• [To do] Repeat the data exactly as it stands.

** Supplied records follows **

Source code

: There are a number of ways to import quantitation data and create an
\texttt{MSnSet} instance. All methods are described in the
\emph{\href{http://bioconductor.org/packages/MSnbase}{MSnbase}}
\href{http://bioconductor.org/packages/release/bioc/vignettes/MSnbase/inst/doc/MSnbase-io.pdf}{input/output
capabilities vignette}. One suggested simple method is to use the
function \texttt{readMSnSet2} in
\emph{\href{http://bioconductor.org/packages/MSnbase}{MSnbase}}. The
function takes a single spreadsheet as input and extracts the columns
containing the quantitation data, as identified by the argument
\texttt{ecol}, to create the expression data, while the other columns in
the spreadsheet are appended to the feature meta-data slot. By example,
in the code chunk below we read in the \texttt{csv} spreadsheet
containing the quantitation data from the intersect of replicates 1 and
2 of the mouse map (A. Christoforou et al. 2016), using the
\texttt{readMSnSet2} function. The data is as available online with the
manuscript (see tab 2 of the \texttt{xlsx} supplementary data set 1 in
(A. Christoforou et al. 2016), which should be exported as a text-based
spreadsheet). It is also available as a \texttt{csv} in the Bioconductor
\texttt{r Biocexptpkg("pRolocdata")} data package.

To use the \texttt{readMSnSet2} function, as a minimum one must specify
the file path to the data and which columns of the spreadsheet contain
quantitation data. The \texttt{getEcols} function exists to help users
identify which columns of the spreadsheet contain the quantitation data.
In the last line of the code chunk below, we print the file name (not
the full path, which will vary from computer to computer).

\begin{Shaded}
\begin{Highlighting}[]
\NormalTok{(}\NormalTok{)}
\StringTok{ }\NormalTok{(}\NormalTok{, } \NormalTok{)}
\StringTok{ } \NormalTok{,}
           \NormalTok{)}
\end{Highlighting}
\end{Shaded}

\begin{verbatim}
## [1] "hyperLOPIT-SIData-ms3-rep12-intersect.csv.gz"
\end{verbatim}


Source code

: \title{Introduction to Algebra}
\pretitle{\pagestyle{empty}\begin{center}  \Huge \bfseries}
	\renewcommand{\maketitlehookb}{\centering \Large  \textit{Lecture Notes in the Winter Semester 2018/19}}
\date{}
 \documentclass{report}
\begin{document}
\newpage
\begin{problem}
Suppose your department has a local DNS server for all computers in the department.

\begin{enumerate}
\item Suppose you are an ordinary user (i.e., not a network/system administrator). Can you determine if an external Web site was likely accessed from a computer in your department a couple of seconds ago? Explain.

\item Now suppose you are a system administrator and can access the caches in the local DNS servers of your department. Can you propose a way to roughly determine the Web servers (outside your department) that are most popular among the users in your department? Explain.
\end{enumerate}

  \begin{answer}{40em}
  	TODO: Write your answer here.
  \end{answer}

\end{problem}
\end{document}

** End of Supplied records **

• [Result of the exercise]
Source code

: There are a number of ways to import quantitation data and create an
\texttt{MSnSet} instance. All methods are described in the
\emph{\href{http://bioconductor.org/packages/MSnbase}{MSnbase}}
\href{http://bioconductor.org/packages/release/bioc/vignettes/MSnbase/inst/doc/MSnbase-io.pdf}{input/output
capabilities vignette}. One suggested simple method is to use the
function \texttt{readMSnSet2} in
\emph{\href{http://bioconductor.org/packages/MSnbase}{MSnbase}}. The
function takes a single spreadsheet as input and extracts the columns
containing the quantitation data, as identified by the argument
\texttt{ecol}, to create the expression data, while the other columns in
the spreadsheet are appended to the feature meta-data slot. By example,
in the code chunk below we read in the \texttt{csv} spreadsheet
containing the quantitation data from the intersect of replicates 1 and
2 of the mouse map (A. Christoforou et al. 2016), using the
\texttt{readMSnSet2} function. The data is as available online with the
manuscript (see tab 2 of the \texttt{xlsx} supplementary data set 1 in
(A. Christoforou et al. 2016), which should be exported as a text-based
spreadsheet). It is also available as a \texttt{csv} in the Bioconductor
\texttt{r Biocexptpkg("pRolocdata")} data package.

To use the \texttt{readMSnSet2} function, as a minimum one must specify
the file path to the data and which columns of the spreadsheet contain
quantitation data. The \texttt{getEcols} function exists to help users
identify which columns of the spreadsheet contain the quantitation data.
In the last line of the code chunk below, we print the file name (not
the full path, which will vary from computer to computer).

\begin{Shaded}
\begin{Highlighting}[]
\NormalTok{(}\NormalTok{)}
\StringTok{ }\NormalTok{(}\NormalTok{, } \NormalTok{)}
\StringTok{ } \NormalTok{,}
           \NormalTok{)}
\end{Highlighting}
\end{Shaded}

\begin{verbatim}
## [1] "hyperLOPIT-SIData-ms3-rep12-intersect.csv.gz"
\end{verbatim}


Source code

: \title{Introduction to Algebra}
\pretitle{\pagestyle{empty}\begin{center}  \Huge \bfseries}
	\renewcommand{\maketitlehookb}{\centering \Large  \textit{Lecture Notes in the Winter Semester 2018/19}}
\date{}
 \documentclass{report}
\begin{document}
\newpage
\begin{problem}
Suppose your department has a local DNS server for all computers in the department.

\begin{enumerate}
\item Suppose you are an ordinary user (i.e., not a network/system administrator). Can you determine if an external Web site was likely accessed from a computer in your department a couple of seconds ago? Explain.

\item Now suppose you are a system administrator and can access the caches in the local DNS servers of your department. Can you propose a way to roughly determine the Web servers (outside your department) that are most popular among the users in your department? Explain.
\end{enumerate}

  \begin{answer}{40em}
  	TODO: Write your answer here.
  \end{answer}

\end{problem}
\end{document}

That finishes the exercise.